CHINA'S TEXTILE SECTOR FALLS VICTIM TO COTTON AND POLYESTER SHORTAGES

CHINA'S TEXTILE SECTOR FALLS VICTIM TO COTTON AND POLYESTER SHORTAGES

China's vital textile sector, already struggling with higher costs and shortages of cotton, is facing another crisis in its attempt to use more man- made materials.

An acute shortage of polyester is slashing output at several of the country's main production centers, said officials who requested anonymity.About half the country's polyester producers had halted production by the middle of June, they said.

In Shanghai, 20 of the city's 100 producers have ceased production. Between 50 percent and 80 percent of plants in eastern Zhejiang province are also idle, the officials said.
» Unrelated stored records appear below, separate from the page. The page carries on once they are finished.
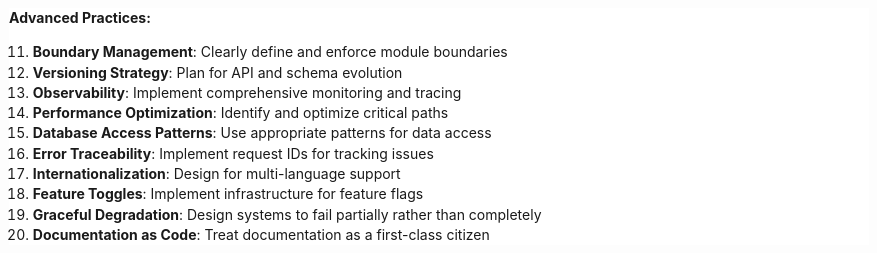 **Advanced Practices:**

11. **Boundary Management**: Clearly define and enforce module boundaries
12. **Versioning Strategy**: Plan for API and schema evolution
13. **Observability**: Implement comprehensive monitoring and tracing
14. **Performance Optimization**: Identify and optimize critical paths
15. **Database Access Patterns**: Use appropriate patterns for data access
16. **Error Traceability**: Implement request IDs for tracking issues
17. **Internationalization**: Design for multi-language support
18. **Feature Toggles**: Implement infrastructure for feature flags
19. **Graceful Degradation**: Design systems to fail partially rather than completely
20. **Documentation as Code**: Treat documentation as a first-class citizen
Southern Guangdong province, the powerhouse adjacent to Hong Kong, reports half its polyester producers have ceased working.

All producers in Beijing are said to have stopped. The numbers weren't immediately available, but the capital is not a big textile producer. Other plants in Tianjin, Hebei, Shandong and Guizhou province also are reported to be idle.

Garments and textiles are China's chief money-spinner, earning $30 billion last year, a goodly part of it from U.S. buyers.

As cotton, the staple for decades, has become scarce and expensive, the China National Textile Council decreed a shift to other fibers.

China is projected to produce 1.4 million metric tons of polyester chips and 700,000 tons of purified terephthalic acid, a raw material in polyester production, this year. Those figures would be short of demand by 300,000 tons and 360,000 tons respectively.

New installations expected to begin working in the next few years indicate the country will be capable of producing 2.3 million tons of polyester in 1996.

PTA capacity will be only 1.5 million tons by the end of this year, however. A development plan calls for new plants boosting PTA capacity to 2.25 million tons by the year 2000.

More plants are coming into service to help meet the burgeoning demand.

Guangzhou Asian American Polyester Co. in Guangdong began operation last

December using $70.78 million in investment from China, the United States and Japan. The company introduced advanced technology and computerized equipment

from E.I. du Pont de Nemours & Co. of Wilmington, Del.

By midyear, it had produced 18,000 tons of polyester and expects to surpass its designed annual production capacity of 60,000 tons.

Robert Dillon, general manager of the company, said the partners have decided to begin the second phase of the plant, which will produce 80,000 tons of polyester a year.

BASF AG of Germany recently signed an agreement to set up a joint venture producing and marketing polyamide carpet yarn and polyester chips in Shanghai.

Construction of the plant is scheduled to start at the end of this year and be complete in 1997. Capacity is rated at 40,000 tons of carpet yarn and 50,000 tons of polyester chips a year.

China is forecast to consume some 7.8 million tons of chemical fiber in 1995, including 750,000 tons of polyester staple for the cotton sector and 50,000 tons for wool spinning.

The country will need 100,000 tons of polyester staple for linen fabrics and 70,000 tons of viscose filament, 200,000 tons of polyester filament and 40,000 tons of polyamide filament for silk processing.

A further 500,000 tons of polyester filament and 60,000 tons of polyamide filament as well as 30,000 tons of polypropylene filament will be demanded by knitwear producers.